# Can't Install Apps



## StephanieJ (Nov 11, 2010)

Ugh!  For the last two days I have not been able to install apps.  The button turns green, it kinda moves when I touch it (y'all know what I mean?) so I KNOW I'm pressing the button.  But nothing happens.  It is not my internet.  I can install apps from GetJar.  I have rebooted twice, left it turned off last night.  Kindle is fully charged.  Any ideas before I call Amazon?  And I have plenty of room left, over 5.5 GB of space.  No idea!


----------



## Betsy the Quilter (Oct 27, 2008)

I've found if I try to push the button too hard or slide sideways at all as I'm pushing, it doesn't work.  Just a light touch works.

Betsy


----------



## StephanieJ (Nov 11, 2010)

Betsy the Quilter said:


> I've found if I try to push the button too hard or slide sideways at all as I'm pushing, it doesn't work. Just a light touch works.
> 
> Betsy


I have pushed that button every way possible! Easy, soft, hard, pushing.. you name it. I cleaned my screen so it isn't that. It makes no sense. I did manage (I can't remember how) to pull up a screen that said I had four apps installing but nothing was moving, it wouldn't let me cancel them or anything. I'm 99 percent sure this is operator error, I just can't figure it out. Oh well, at least Customer Service is always super nice!


----------



## Ann in Arlington (Oct 27, 2008)

Um . . . what 'button' are you talking about. . . .do you mean the 'install' 'button' that you tap when you buy a device?
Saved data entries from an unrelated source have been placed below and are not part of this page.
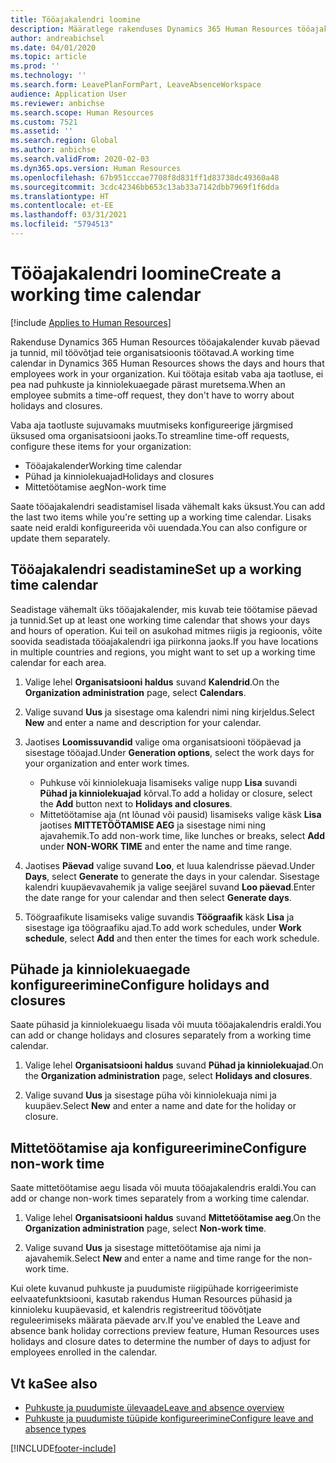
 ```yaml
---
title: Tööajakalendri loomine
description: Määratlege rakenduses Dynamics 365 Human Resources tööajakalender, pühad ja mittetöised ajad.
author: andreabichsel
ms.date: 04/01/2020
ms.topic: article
ms.prod: ''
ms.technology: ''
ms.search.form: LeavePlanFormPart, LeaveAbsenceWorkspace
audience: Application User
ms.reviewer: anbichse
ms.search.scope: Human Resources
ms.custom: 7521
ms.assetid: ''
ms.search.region: Global
ms.author: anbichse
ms.search.validFrom: 2020-02-03
ms.dyn365.ops.version: Human Resources
ms.openlocfilehash: 67b951cccae7708f8d831ff1d83738dc49360a48
ms.sourcegitcommit: 3cdc42346bb653c13ab33a7142dbb7969f1f6dda
ms.translationtype: HT
ms.contentlocale: et-EE
ms.lasthandoff: 03/31/2021
ms.locfileid: "5794513"
---
```

# <a name="create-a-working-time-calendar"></a><span data-ttu-id="47191-103">Tööajakalendri loomine</span><span class="sxs-lookup"><span data-stu-id="47191-103">Create a working time calendar</span></span>

[!include [Applies to Human Resources](../includes/applies-to-hr.md)]

<span data-ttu-id="47191-104">Rakenduse Dynamics 365 Human Resources tööajakalender kuvab päevad ja tunnid, mil töövõtjad teie organisatsioonis töötavad.</span><span class="sxs-lookup"><span data-stu-id="47191-104">A working time calendar in Dynamics 365 Human Resources shows the days and hours that employees work in your organization.</span></span> <span data-ttu-id="47191-105">Kui töötaja esitab vaba aja taotluse, ei pea nad puhkuste ja kinniolekuaegade pärast muretsema.</span><span class="sxs-lookup"><span data-stu-id="47191-105">When an employee submits a time-off request, they don't have to worry about holidays and closures.</span></span>

<span data-ttu-id="47191-106">Vaba aja taotluste sujuvamaks muutmiseks konfigureerige järgmised üksused oma organisatsiooni jaoks.</span><span class="sxs-lookup"><span data-stu-id="47191-106">To streamline time-off requests, configure these items for your organization:</span></span>

- <span data-ttu-id="47191-107">Tööajakalender</span><span class="sxs-lookup"><span data-stu-id="47191-107">Working time calendar</span></span>
- <span data-ttu-id="47191-108">Pühad ja kinniolekuajad</span><span class="sxs-lookup"><span data-stu-id="47191-108">Holidays and closures</span></span>
- <span data-ttu-id="47191-109">Mittetöötamise aeg</span><span class="sxs-lookup"><span data-stu-id="47191-109">Non-work time</span></span>

<span data-ttu-id="47191-110">Saate tööajakalendri seadistamisel lisada vähemalt kaks üksust.</span><span class="sxs-lookup"><span data-stu-id="47191-110">You can add the last two items while you're setting up a working time calendar.</span></span> <span data-ttu-id="47191-111">Lisaks saate neid eraldi konfigureerida või uuendada.</span><span class="sxs-lookup"><span data-stu-id="47191-111">You can also configure or update them separately.</span></span>

## <a name="set-up-a-working-time-calendar"></a><span data-ttu-id="47191-112">Tööajakalendri seadistamine</span><span class="sxs-lookup"><span data-stu-id="47191-112">Set up a working time calendar</span></span>

<span data-ttu-id="47191-113">Seadistage vähemalt üks tööajakalender, mis kuvab teie töötamise päevad ja tunnid.</span><span class="sxs-lookup"><span data-stu-id="47191-113">Set up at least one working time calendar that shows your days and hours of operation.</span></span> <span data-ttu-id="47191-114">Kui teil on asukohad mitmes riigis ja regioonis, võite soovida seadistada tööajakalendri iga piirkonna jaoks.</span><span class="sxs-lookup"><span data-stu-id="47191-114">If you have locations in multiple countries and regions, you might want to set up a working time calendar for each area.</span></span>

1. <span data-ttu-id="47191-115">Valige lehel **Organisatsiooni haldus** suvand **Kalendrid**.</span><span class="sxs-lookup"><span data-stu-id="47191-115">On the **Organization administration** page, select **Calendars**.</span></span>

2. <span data-ttu-id="47191-116">Valige suvand **Uus** ja sisestage oma kalendri nimi ning kirjeldus.</span><span class="sxs-lookup"><span data-stu-id="47191-116">Select **New** and enter a name and description for your calendar.</span></span>

3. <span data-ttu-id="47191-117">Jaotises **Loomissuvandid** valige oma organisatsiooni tööpäevad ja sisestage tööajad.</span><span class="sxs-lookup"><span data-stu-id="47191-117">Under **Generation options**, select the work days for your organization and enter work times.</span></span> 
   - <span data-ttu-id="47191-118">Puhkuse või kinniolekuaja lisamiseks valige nupp **Lisa** suvandi **Pühad ja kinniolekuajad** kõrval.</span><span class="sxs-lookup"><span data-stu-id="47191-118">To add a holiday or closure, select the **Add** button next to **Holidays and closures**.</span></span>
   - <span data-ttu-id="47191-119">Mittetöötamise aja (nt lõunad või pausid) lisamiseks valige käsk **Lisa** jaotises **MITTETÖÖTAMISE AEG** ja sisestage nimi ning ajavahemik.</span><span class="sxs-lookup"><span data-stu-id="47191-119">To add non-work time, like lunches or breaks, select **Add** under **NON-WORK TIME** and enter the name and time range.</span></span>

4. <span data-ttu-id="47191-120">Jaotises **Päevad** valige suvand **Loo**, et luua kalendrisse päevad.</span><span class="sxs-lookup"><span data-stu-id="47191-120">Under **Days**, select **Generate** to generate the days in your calendar.</span></span> <span data-ttu-id="47191-121">Sisestage kalendri kuupäevavahemik ja valige seejärel suvand **Loo päevad**.</span><span class="sxs-lookup"><span data-stu-id="47191-121">Enter the date range for your calendar and then select **Generate days**.</span></span>

5. <span data-ttu-id="47191-122">Töögraafikute lisamiseks valige suvandis **Töögraafik** käsk **Lisa** ja sisestage iga töögraafiku ajad.</span><span class="sxs-lookup"><span data-stu-id="47191-122">To add work schedules, under **Work schedule**, select **Add** and then enter the times for each work schedule.</span></span>

## <a name="configure-holidays-and-closures"></a><span data-ttu-id="47191-123">Pühade ja kinniolekuaegade konfigureerimine</span><span class="sxs-lookup"><span data-stu-id="47191-123">Configure holidays and closures</span></span>

<span data-ttu-id="47191-124">Saate pühasid ja kinniolekuaegu lisada või muuta tööajakalendris eraldi.</span><span class="sxs-lookup"><span data-stu-id="47191-124">You can add or change holidays and closures separately from a working time calendar.</span></span>

1. <span data-ttu-id="47191-125">Valige lehel **Organisatsiooni haldus** suvand **Pühad ja kinniolekuajad**.</span><span class="sxs-lookup"><span data-stu-id="47191-125">On the **Organization administration** page, select **Holidays and closures**.</span></span>

2. <span data-ttu-id="47191-126">Valige suvand **Uus** ja sisestage püha või kinniolekuaja nimi ja kuupäev.</span><span class="sxs-lookup"><span data-stu-id="47191-126">Select **New** and enter a name and date for the holiday or closure.</span></span>

## <a name="configure-non-work-time"></a><span data-ttu-id="47191-127">Mittetöötamise aja konfigureerimine</span><span class="sxs-lookup"><span data-stu-id="47191-127">Configure non-work time</span></span>

<span data-ttu-id="47191-128">Saate mittetöötamise aegu lisada või muuta tööajakalendris eraldi.</span><span class="sxs-lookup"><span data-stu-id="47191-128">You can add or change non-work times separately from a working time calendar.</span></span>

1. <span data-ttu-id="47191-129">Valige lehel **Organisatsiooni haldus** suvand **Mittetöötamise aeg**.</span><span class="sxs-lookup"><span data-stu-id="47191-129">On the **Organization administration** page, select **Non-work time**.</span></span>

2. <span data-ttu-id="47191-130">Valige suvand **Uus** ja sisestage mittetöötamise aja nimi ja ajavahemik.</span><span class="sxs-lookup"><span data-stu-id="47191-130">Select **New** and enter a name and time range for the non-work time.</span></span>

<span data-ttu-id="47191-131">Kui olete kuvanud puhkuste ja puudumiste riigipühade korrigeerimiste eelvaatefunktsiooni, kasutab rakendus Human Resources pühasid ja kinnioleku kuupäevasid, et kalendris registreeritud töövõtjate reguleerimiseks määrata päevade arv.</span><span class="sxs-lookup"><span data-stu-id="47191-131">If you've enabled the Leave and absence bank holiday corrections preview feature, Human Resources uses holidays and closure dates to determine the number of days to adjust for employees enrolled in the calendar.</span></span>

## <a name="see-also"></a><span data-ttu-id="47191-132">Vt ka</span><span class="sxs-lookup"><span data-stu-id="47191-132">See also</span></span>

- [<span data-ttu-id="47191-133">Puhkuste ja puudumiste ülevaade</span><span class="sxs-lookup"><span data-stu-id="47191-133">Leave and absence overview</span></span>](hr-leave-and-absence-overview.md)
- [<span data-ttu-id="47191-134">Puhkuste ja puudumiste tüüpide konfigureerimine</span><span class="sxs-lookup"><span data-stu-id="47191-134">Configure leave and absence types</span></span>](hr-leave-and-absence-types.md)


[!INCLUDE[footer-include](../includes/footer-banner.md)]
silly question, but, are you sure Wifi is on and you're connected with a good signal? (been there/done that)

If something's hung up, a restart might be the thing to try.


----------



## Betsy the Quilter (Oct 27, 2008)

StephanieJ said:


> I have pushed that button every way possible! Easy, soft, hard, pushing.. you name it. I cleaned my screen so it isn't that. It makes no sense. I did manage (I can't remember how) to pull up a screen that said I had four apps installing but nothing was moving, it wouldn't let me cancel them or anything. I'm 99 percent sure this is operator error, I just can't figure it out. Oh well, at least Customer Service is always super nice!


It does sound like something is locked up. Try a restart, as Ann said. Hold the power button down for about twenty seconds till the screen turns black, then press it again. If that doesn't work, call CS.

Betsy


----------



## StephanieJ (Nov 11, 2010)

Ann in Arlington said:


> Um . . . what 'button' are you talking about. . . .do you mean the 'install' 'button' that you tap when you buy a device?
> 
> silly question, but, are you sure Wifi is on and you're connected with a good signal? (been there/done that)
> 
> If something's hung up, a restart might be the thing to try.


Sorry, the install/get app button. I can go to the app store, I see the orange button (free app for instance). I click it no problem, it turns green and says "get app". But it stays that way. It kinda... indents? When I push it? Does that make sense?

And no, not a silly question about my internet! I downloaded a few apps from GetJar no problem, can surf the web no problem. Netflix is fine on the TV, I stopped it to see if maybe I had too much going... nothing. And I have turned it off and back on a few times. Is there another way to reboot?


----------



## Ann in Arlington (Oct 27, 2008)

So, you're on the Fire?  In the Appstore app?  or Navigating to the full Amazon screen?

Have you tapped 'sync'?  I got today's free app and just went to the appstore on the Fire and it was showing as available to 'buy'.  I did a sync and got the notice that there were new apps.  When I went back to the store, it now shows that app as available to install.  which I just did (tapped 'install) and it is now loaded and opened (tapped open). . . . .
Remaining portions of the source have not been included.